Court of Appeal judges on Friday ruled in favour of night club owners in a case in which the Attorney General was appealing against a judgment passed by Lobatse High Court judge, Isaac Lesetedi, concurring with an application brought before his Court by night club owners who wanted him to order that they are entitled to operate in accordance with the regulations of their old licences which allowed them to operate from 8 pm to 4 am.
In their judgment, the Court of Appeal judges, led by Lord Coulsfield, dismissed all the three arguments brought before them by lawyer Isaac Kamwendo of the Attorney General’s Chambers on grounds that they lacked merit.
On the first argument brought by the appellants that, under the legislation, the power to prescribe trading hours was a function of the Minister and that it had not been shown that the Minister had delegated that power to local licensing authorities or that the function had been removed from the Minister.
Answering this, Coulsfield said that in his opinion, this was a simple misunderstanding as the function of issuing licences, subject to appropriate conditions, was conferred on licensing authorities by Section 18 of the 1986 Act.
The Minister, he said, had power under the Act to prescribe what kinds of licences might be issued and what terms might or must be incorporated and that this power was exercised by making regulations under section 68.
The Minister, said the Court of Appeal judge, exercised that power and regulations made included Regulation 27, which he said left it to licensing authorities to stipulate conditions and restrictions in a special license. The conditions and restrictions, he said, must include the fixing of trade hours since otherwise there would be no effective regulation of those hours and that the authority did fix trading hours for the appellants.
Both the Minister and the authority, the judge said, exercised their powers conferred on them by the statute and that none of that involved the delegation of power and that this meant that the appellant’s argument had no merit.
On the second submission that a distinction had to be made between the license itself and the conditions attached to it and that the night club owners still held the license conferring the right to sell liquor even if the conditions were altered, the judge said he again thought that this involved a misunderstanding.
The licences, he said, give the night club owners the right to sell liquor as judge Lesetedi had already stated and that the context and definition of that right is found in the conditions attached to the license.
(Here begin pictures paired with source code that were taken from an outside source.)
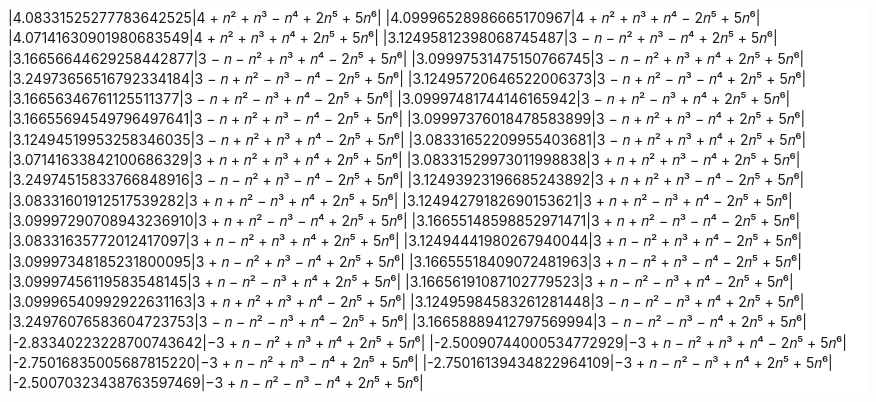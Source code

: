 |4.08331525277783642525|4 + 𝑛² + 𝑛³ − 𝑛⁴ + 2𝑛⁵ + 5𝑛⁶|
|4.09996528986665170967|4 + 𝑛² + 𝑛³ + 𝑛⁴ − 2𝑛⁵ + 5𝑛⁶|
|4.07141630901980683549|4 + 𝑛² + 𝑛³ + 𝑛⁴ + 2𝑛⁵ + 5𝑛⁶|
|3.12495812398068745487|3 − 𝑛 − 𝑛² + 𝑛³ − 𝑛⁴ + 2𝑛⁵ + 5𝑛⁶|
|3.16656644629258442877|3 − 𝑛 − 𝑛² + 𝑛³ + 𝑛⁴ − 2𝑛⁵ + 5𝑛⁶|
|3.09997531475150766745|3 − 𝑛 − 𝑛² + 𝑛³ + 𝑛⁴ + 2𝑛⁵ + 5𝑛⁶|
|3.24973656516792334184|3 − 𝑛 + 𝑛² − 𝑛³ − 𝑛⁴ − 2𝑛⁵ + 5𝑛⁶|
|3.12495720646522006373|3 − 𝑛 + 𝑛² − 𝑛³ − 𝑛⁴ + 2𝑛⁵ + 5𝑛⁶|
|3.16656346761125511377|3 − 𝑛 + 𝑛² − 𝑛³ + 𝑛⁴ − 2𝑛⁵ + 5𝑛⁶|
|3.09997481744146165942|3 − 𝑛 + 𝑛² − 𝑛³ + 𝑛⁴ + 2𝑛⁵ + 5𝑛⁶|
|3.16655694549796497641|3 − 𝑛 + 𝑛² + 𝑛³ − 𝑛⁴ − 2𝑛⁵ + 5𝑛⁶|
|3.09997376018478583899|3 − 𝑛 + 𝑛² + 𝑛³ − 𝑛⁴ + 2𝑛⁵ + 5𝑛⁶|
|3.12494519953258346035|3 − 𝑛 + 𝑛² + 𝑛³ + 𝑛⁴ − 2𝑛⁵ + 5𝑛⁶|
|3.08331652209955403681|3 − 𝑛 + 𝑛² + 𝑛³ + 𝑛⁴ + 2𝑛⁵ + 5𝑛⁶|
|3.07141633842100686329|3 + 𝑛 + 𝑛² + 𝑛³ + 𝑛⁴ + 2𝑛⁵ + 5𝑛⁶|
|3.08331529973011998838|3 + 𝑛 + 𝑛² + 𝑛³ − 𝑛⁴ + 2𝑛⁵ + 5𝑛⁶|
|3.24974515833766848916|3 − 𝑛 − 𝑛² + 𝑛³ − 𝑛⁴ − 2𝑛⁵ + 5𝑛⁶|
|3.12493923196685243892|3 + 𝑛 + 𝑛² + 𝑛³ − 𝑛⁴ − 2𝑛⁵ + 5𝑛⁶|
|3.08331601912517539282|3 + 𝑛 + 𝑛² − 𝑛³ + 𝑛⁴ + 2𝑛⁵ + 5𝑛⁶|
|3.12494279182690153621|3 + 𝑛 + 𝑛² − 𝑛³ + 𝑛⁴ − 2𝑛⁵ + 5𝑛⁶|
|3.09997290708943236910|3 + 𝑛 + 𝑛² − 𝑛³ − 𝑛⁴ + 2𝑛⁵ + 5𝑛⁶|
|3.16655148598852971471|3 + 𝑛 + 𝑛² − 𝑛³ − 𝑛⁴ − 2𝑛⁵ + 5𝑛⁶|
|3.08331635772012417097|3 + 𝑛 − 𝑛² + 𝑛³ + 𝑛⁴ + 2𝑛⁵ + 5𝑛⁶|
|3.12494441980267940044|3 + 𝑛 − 𝑛² + 𝑛³ + 𝑛⁴ − 2𝑛⁵ + 5𝑛⁶|
|3.09997348185231800095|3 + 𝑛 − 𝑛² + 𝑛³ − 𝑛⁴ + 2𝑛⁵ + 5𝑛⁶|
|3.16655518409072481963|3 + 𝑛 − 𝑛² + 𝑛³ − 𝑛⁴ − 2𝑛⁵ + 5𝑛⁶|
|3.09997456119583548145|3 + 𝑛 − 𝑛² − 𝑛³ + 𝑛⁴ + 2𝑛⁵ + 5𝑛⁶|
|3.16656191087102779523|3 + 𝑛 − 𝑛² − 𝑛³ + 𝑛⁴ − 2𝑛⁵ + 5𝑛⁶|
|3.09996540992922631163|3 + 𝑛 + 𝑛² + 𝑛³ + 𝑛⁴ − 2𝑛⁵ + 5𝑛⁶|
|3.12495984583261281448|3 − 𝑛 − 𝑛² − 𝑛³ + 𝑛⁴ + 2𝑛⁵ + 5𝑛⁶|
|3.24976076583604723753|3 − 𝑛 − 𝑛² − 𝑛³ + 𝑛⁴ − 2𝑛⁵ + 5𝑛⁶|
|3.16658889412797569994|3 − 𝑛 − 𝑛² − 𝑛³ − 𝑛⁴ + 2𝑛⁵ + 5𝑛⁶|
|-2.83340223228700743642|−3 + 𝑛 − 𝑛² + 𝑛³ + 𝑛⁴ + 2𝑛⁵ + 5𝑛⁶|
|-2.50090744000534772929|−3 + 𝑛 − 𝑛² + 𝑛³ + 𝑛⁴ − 2𝑛⁵ + 5𝑛⁶|
|-2.75016835005687815220|−3 + 𝑛 − 𝑛² + 𝑛³ − 𝑛⁴ + 2𝑛⁵ + 5𝑛⁶|
|-2.75016139434822964109|−3 + 𝑛 − 𝑛² − 𝑛³ + 𝑛⁴ + 2𝑛⁵ + 5𝑛⁶|
|-2.50070323438763597469|−3 + 𝑛 − 𝑛² − 𝑛³ − 𝑛⁴ + 2𝑛⁵ + 5𝑛⁶|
The judge said that right can only be cut down or limited by the exercise of some specific power and that they have not been referred to any such power.
The right, he said, could not be cut by the action of a Minister in prescribing permitted hours of sale for a different purpose under a different statute. The judge further said that it seemed to be suggested that Regulation 28 could be read authorizing the Minister to alter hours prescribed in the special licence.
However, Coulfield said that the power under that regulation has to be exercised by notice published in the Government Gazette and that there is no indication that any such notice had been published.
Further, the regulation permits the Minister to authorize the sale of liquor at times other than those prescribed in the regulations and that it does not permit him to alter prescribed hours by notice as opposed to doing so by amendment of regulations or to change the conditions of a special licence. Lastly that, section 32 of the Trade Act of 2004 specifically says that any licence granted under the old legislation is to remain valid until its expiry. The judge also said that “in these circumstances, I do not think that any reason has been stated which would cast doubt on the reasoning and conclusions of judge Lesetedi with which I entirely agree”.
Asked to comment on the ruling, Lore Masire, one of the lawyers representing night club owners, said, “Justice has prevailed”.
This judgment has, however, come at the wrong time as, currently, only one night club, Club Ozone, is legally operating under the old licences whilst the other clubs are operating under new licences with new operating times of 8pm -2am.